Advertisers that met with Turner, Fox and Viacom on Friday said the competitors' new collaborative offering seems like a real step toward buying targeted audiences on TV in a big way.

That could be a big deal as traditional TV audiences continue to fall way, making it harder for the country's biggest marketers to reach large crowds of consumers all at once. Networks have responded by pitching advertisers on data-driven buys that theoretically make TV advertising more efficient.
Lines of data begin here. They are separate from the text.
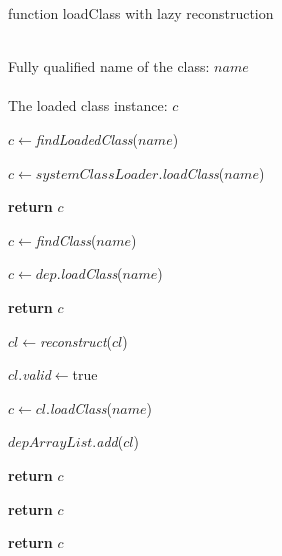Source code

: \documentclass[conference]{IEEEtran}
\begin{document}
\begin{algorithm}[ht]
\caption{function loadClass with lazy reconstruction}
\label{alg:Delay_Class_Loader}
\begin{algorithmic}[1]
\REQUIRE ~~\\
Fully qualified name of the class: $name$ \\

\ENSURE ~~\\
The loaded class instance: $c$

\STATE $c\leftarrow$\emph{findLoadedClass}($name$)

	
	
		\STATE $c\leftarrow systemClassLoader.$\emph{loadClass}($name$)
	

			\STATE \textbf{return} $c$
	
		\ENDIF

	\ELSE

		\STATE $c\leftarrow$\emph{findClass}($name$)



				\STATE $c\leftarrow dep.$\emph{loadClass}($name$)

			
					\STATE \textbf{return} $c$

				\ENDIF
			
			\ENDFOR

				


					\STATE $cl\leftarrow$\emph{reconstruct}($cl$)
				
					\STATE $cl.$\emph{valid}$\leftarrow$true

				\ENDIF

				\STATE $c\leftarrow cl.$\emph{loadClass}($name$)


					\STATE $depArrayList$.\emph{add}($cl$)
			
					\STATE \textbf{return} $c$

				\ENDIF
			
			\ENDFOR
	
	
		\ELSE

			\STATE \textbf{return} $c$

		\ENDIF

	\ENDIF

\ELSE

	\STATE \textbf{return} $c$

\ENDIF


\end{algorithmic}
\end{algorithm}
\end{document}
But assembling targets of, say, households with a car lease soon to expire, has been hard to do in big numbers when advertisers had to buy from one company at a time.

Turner, Fox and Viacom's new OpenAP product is designed to fix that by letting marketers buy identical targets across the companies' portfolios, which span networks including TNT, TBS, Fox, FX, Nickelodeon and Comedy Central.

"All in all we continue to be very encouraged that competitive entities are working collaboratively for the good of the industry," said David Cohen, president-North America, Magna. "While there are still some unanswered questions, I do believe when all is said and done we will have an easier, more consistent way to buy custom audiences -- and that's a win for marketers and agencies."

Buying specific audiences outside of Nielsen's traditional age and sex demographics has been not only laborious but complicated, inconsistent and lacking any third-party aduting.

Donna Speciale, president-ad sales, Turner, told a room of agencies, marketers and press on Friday that OpenAP is meant to solve those problems.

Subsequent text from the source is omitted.